*Prompt*:
An exact copy of every record below is required, with the pictures left out.

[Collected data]
**********

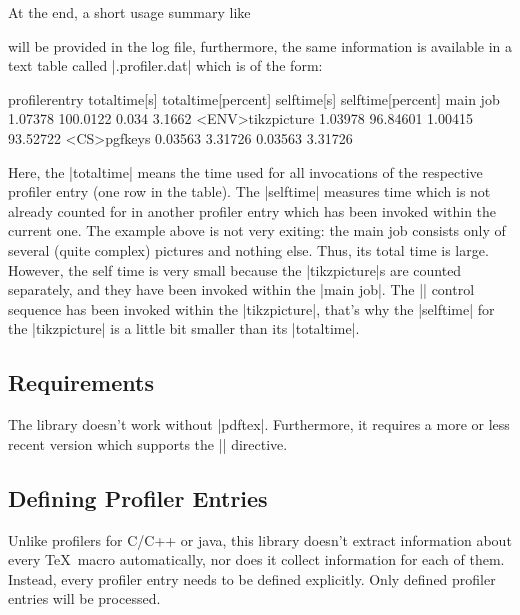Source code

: At the end, a short usage summary like
\noindent will be provided in the log file, furthermore, the same information is available in a text table called |\jobname.profiler.dat| which is of the form:
\begin{codeexample}
profilerentry       totaltime[s]        totaltime[percent]  selftime[s]         selftime[percent]   
main job            1.07378             100.0122            0.034               3.1662              
<ENV>tikzpicture    1.03978             96.84601            1.00415             93.52722            
<CS>pgfkeys         0.03563             3.31726             0.03563             3.31726             
\end{codeexample}
Here, the |totaltime| means the time used for all invocations of the respective profiler entry (one row in the table). The |selftime| measures time which is not already counted for in another profiler entry which has been invoked within the current one. The example above is not very exiting: the main job consists only of several (quite complex) pictures and nothing else. Thus, its total time is large. However, the self time is very small because the |tikzpicture|s are counted separately, and they have been invoked within the |main job|. The |\pgfkeys| control sequence has been invoked within the |tikzpicture|, that's why the |selftime| for the |tikzpicture| is a little bit smaller than its |totaltime|.

\subsection{Requirements}
The library doesn't work without |pdftex|. Furthermore, it requires a more or less recent version which supports the |\pdfelapsedtime| directive.

\subsection{Defining Profiler Entries}
Unlike profilers for C/C++ or java, this library doesn't extract information about every \TeX\ macro automatically, nor does it collect information for each of them. Instead, every profiler entry needs to be defined explicitly. Only defined profiler entries will be processed.

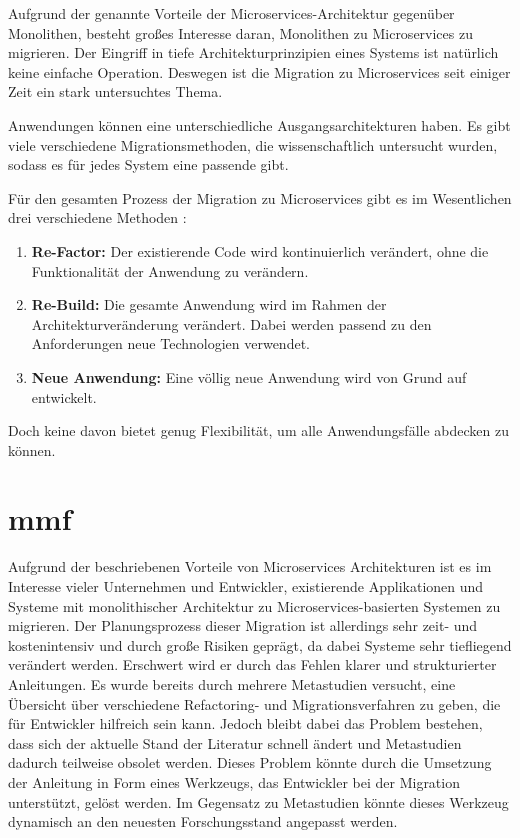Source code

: Aufgrund der genannte Vorteile der Microservices-Architektur gegenüber Monolithen, besteht großes Interesse daran, Monolithen zu Microservices zu migrieren.
Der Eingriff in tiefe Architekturprinzipien eines Systems ist natürlich keine einfache Operation.
Deswegen ist die Migration zu Microservices seit einiger Zeit ein stark untersuchtes Thema.

Anwendungen können eine unterschiedliche Ausgangsarchitekturen haben.
Es gibt viele verschiedene Migrationsmethoden, die wissenschaftlich untersucht wurden, sodass es für jedes System eine passende gibt.

Für den gesamten Prozess der Migration zu Microservices gibt es im Wesentlichen drei verschiedene Methoden \cite{master-daniel-koch}:
\begin{enumerate}
	\item \textbf{Re-Factor:} Der existierende Code wird kontinuierlich verändert, ohne die Funktionalität der Anwendung zu verändern.
	\item \textbf{Re-Build:} Die gesamte Anwendung wird im Rahmen der Architekturveränderung verändert. Dabei werden passend zu den Anforderungen neue Technologien verwendet.
	\item \textbf{Neue Anwendung:} Eine völlig neue Anwendung wird von Grund auf entwickelt.
\end{enumerate}

Doch keine davon bietet genug Flexibilität, um alle Anwendungsfälle abdecken zu können.

\section{\acrfull{mmf}}
\label{sec:mmf}

Aufgrund der beschriebenen Vorteile von Microservices Architekturen ist es im Interesse vieler Unternehmen und Entwickler, existierende Applikationen und Systeme mit monolithischer Architektur zu Microservices-basierten Systemen zu migrieren.
Der Planungsprozess dieser Migration ist allerdings sehr zeit- und kostenintensiv und durch große Risiken geprägt, da dabei Systeme sehr tiefliegend verändert werden.
Erschwert wird er durch das Fehlen klarer und strukturierter Anleitungen.
Es wurde bereits durch mehrere Metastudien versucht, eine Übersicht über verschiedene Refactoring- und Migrationsverfahren zu geben, die für Entwickler hilfreich sein kann.
Jedoch bleibt dabei das Problem bestehen, dass sich der aktuelle Stand der Literatur schnell ändert und Metastudien dadurch teilweise obsolet werden.
Dieses Problem könnte durch die Umsetzung der Anleitung in Form eines Werkzeugs, das Entwickler bei der Migration unterstützt, gelöst werden.
Im Gegensatz zu Metastudien könnte dieses Werkzeug dynamisch an den neuesten Forschungsstand angepasst werden.

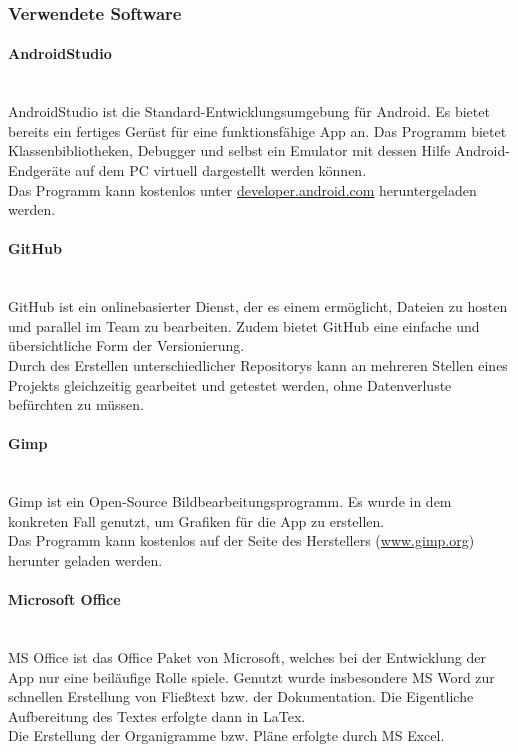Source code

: \subsubsection{Verwendete Software}
\paragraph{AndroidStudio}
\ \\[1em]
AndroidStudio ist die Standard-Entwicklungsumgebung für Android. Es bietet bereits ein fertiges Gerüst für eine funktionsfähige App an. Das Programm bietet Klassenbibliotheken, Debugger und selbst ein Emulator mit dessen Hilfe Android-Endgeräte auf dem PC virtuell dargestellt werden können.\\
Das Programm kann kostenlos unter \href{https://developer.android.com/sdk/index.html}{developer.android.com} heruntergeladen werden.



\paragraph{GitHub}
\ \\[1em]
GitHub ist ein onlinebasierter Dienst, der es einem ermöglicht, Dateien zu hosten und parallel im Team zu bearbeiten. Zudem bietet GitHub eine einfache und übersichtliche Form der Versionierung.\\
Durch des Erstellen unterschiedlicher Repositorys kann an mehreren Stellen eines Projekts gleichzeitig gearbeitet und getestet werden, ohne Datenverluste befürchten zu müssen.

\paragraph{Gimp}
\ \\[1em]
Gimp ist ein Open-Source Bildbearbeitungsprogramm. Es wurde in dem konkreten Fall genutzt, um Grafiken für die App zu erstellen.\\
Das Programm kann kostenlos auf der Seite des Herstellers  (\href{http://www.gimp.org/downloads/}{www.gimp.org}) herunter geladen werden.

\paragraph{Microsoft Office}
\ \\[1em]
MS Office ist das Office Paket von Microsoft, welches bei der Entwicklung der App nur eine beiläufige Rolle spiele. Genutzt wurde insbesondere MS Word zur schnellen Erstellung von Fließtext bzw. der Dokumentation. Die Eigentliche Aufbereitung des Textes erfolgte dann in LaTex.\\
Die Erstellung der Organigramme bzw. Pläne erfolgte durch MS Excel.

**********

*Task result*:
Source code

: At the end, a short usage summary like
\noindent will be provided in the log file, furthermore, the same information is available in a text table called |\jobname.profiler.dat| which is of the form:
\begin{codeexample}
profilerentry       totaltime[s]        totaltime[percent]  selftime[s]         selftime[percent]   
main job            1.07378             100.0122            0.034               3.1662              
<ENV>tikzpicture    1.03978             96.84601            1.00415             93.52722            
<CS>pgfkeys         0.03563             3.31726             0.03563             3.31726             
\end{codeexample}
Here, the |totaltime| means the time used for all invocations of the respective profiler entry (one row in the table). The |selftime| measures time which is not already counted for in another profiler entry which has been invoked within the current one. The example above is not very exiting: the main job consists only of several (quite complex) pictures and nothing else. Thus, its total time is large. However, the self time is very small because the |tikzpicture|s are counted separately, and they have been invoked within the |main job|. The |\pgfkeys| control sequence has been invoked within the |tikzpicture|, that's why the |selftime| for the |tikzpicture| is a little bit smaller than its |totaltime|.

\subsection{Requirements}
The library doesn't work without |pdftex|. Furthermore, it requires a more or less recent version which supports the |\pdfelapsedtime| directive.

\subsection{Defining Profiler Entries}
Unlike profilers for C/C++ or java, this library doesn't extract information about every \TeX\ macro automatically, nor does it collect information for each of them. Instead, every profiler entry needs to be defined explicitly. Only defined profiler entries will be processed.

Source code

: Aufgrund der genannte Vorteile der Microservices-Architektur gegenüber Monolithen, besteht großes Interesse daran, Monolithen zu Microservices zu migrieren.
Der Eingriff in tiefe Architekturprinzipien eines Systems ist natürlich keine einfache Operation.
Deswegen ist die Migration zu Microservices seit einiger Zeit ein stark untersuchtes Thema.

Anwendungen können eine unterschiedliche Ausgangsarchitekturen haben.
Es gibt viele verschiedene Migrationsmethoden, die wissenschaftlich untersucht wurden, sodass es für jedes System eine passende gibt.

Für den gesamten Prozess der Migration zu Microservices gibt es im Wesentlichen drei verschiedene Methoden \cite{master-daniel-koch}:
\begin{enumerate}
	\item \textbf{Re-Factor:} Der existierende Code wird kontinuierlich verändert, ohne die Funktionalität der Anwendung zu verändern.
	\item \textbf{Re-Build:} Die gesamte Anwendung wird im Rahmen der Architekturveränderung verändert. Dabei werden passend zu den Anforderungen neue Technologien verwendet.
	\item \textbf{Neue Anwendung:} Eine völlig neue Anwendung wird von Grund auf entwickelt.
\end{enumerate}

Doch keine davon bietet genug Flexibilität, um alle Anwendungsfälle abdecken zu können.

\section{\acrfull{mmf}}
\label{sec:mmf}

Aufgrund der beschriebenen Vorteile von Microservices Architekturen ist es im Interesse vieler Unternehmen und Entwickler, existierende Applikationen und Systeme mit monolithischer Architektur zu Microservices-basierten Systemen zu migrieren.
Der Planungsprozess dieser Migration ist allerdings sehr zeit- und kostenintensiv und durch große Risiken geprägt, da dabei Systeme sehr tiefliegend verändert werden.
Erschwert wird er durch das Fehlen klarer und strukturierter Anleitungen.
Es wurde bereits durch mehrere Metastudien versucht, eine Übersicht über verschiedene Refactoring- und Migrationsverfahren zu geben, die für Entwickler hilfreich sein kann.
Jedoch bleibt dabei das Problem bestehen, dass sich der aktuelle Stand der Literatur schnell ändert und Metastudien dadurch teilweise obsolet werden.
Dieses Problem könnte durch die Umsetzung der Anleitung in Form eines Werkzeugs, das Entwickler bei der Migration unterstützt, gelöst werden.
Im Gegensatz zu Metastudien könnte dieses Werkzeug dynamisch an den neuesten Forschungsstand angepasst werden.

Source code

: \subsubsection{Verwendete Software}
\paragraph{AndroidStudio}
\ \\[1em]
AndroidStudio ist die Standard-Entwicklungsumgebung für Android. Es bietet bereits ein fertiges Gerüst für eine funktionsfähige App an. Das Programm bietet Klassenbibliotheken, Debugger und selbst ein Emulator mit dessen Hilfe Android-Endgeräte auf dem PC virtuell dargestellt werden können.\\
Das Programm kann kostenlos unter \href{https://developer.android.com/sdk/index.html}{developer.android.com} heruntergeladen werden.



\paragraph{GitHub}
\ \\[1em]
GitHub ist ein onlinebasierter Dienst, der es einem ermöglicht, Dateien zu hosten und parallel im Team zu bearbeiten. Zudem bietet GitHub eine einfache und übersichtliche Form der Versionierung.\\
Durch des Erstellen unterschiedlicher Repositorys kann an mehreren Stellen eines Projekts gleichzeitig gearbeitet und getestet werden, ohne Datenverluste befürchten zu müssen.

\paragraph{Gimp}
\ \\[1em]
Gimp ist ein Open-Source Bildbearbeitungsprogramm. Es wurde in dem konkreten Fall genutzt, um Grafiken für die App zu erstellen.\\
Das Programm kann kostenlos auf der Seite des Herstellers  (\href{http://www.gimp.org/downloads/}{www.gimp.org}) herunter geladen werden.

\paragraph{Microsoft Office}
\ \\[1em]
MS Office ist das Office Paket von Microsoft, welches bei der Entwicklung der App nur eine beiläufige Rolle spiele. Genutzt wurde insbesondere MS Word zur schnellen Erstellung von Fließtext bzw. der Dokumentation. Die Eigentliche Aufbereitung des Textes erfolgte dann in LaTex.\\
Die Erstellung der Organigramme bzw. Pläne erfolgte durch MS Excel.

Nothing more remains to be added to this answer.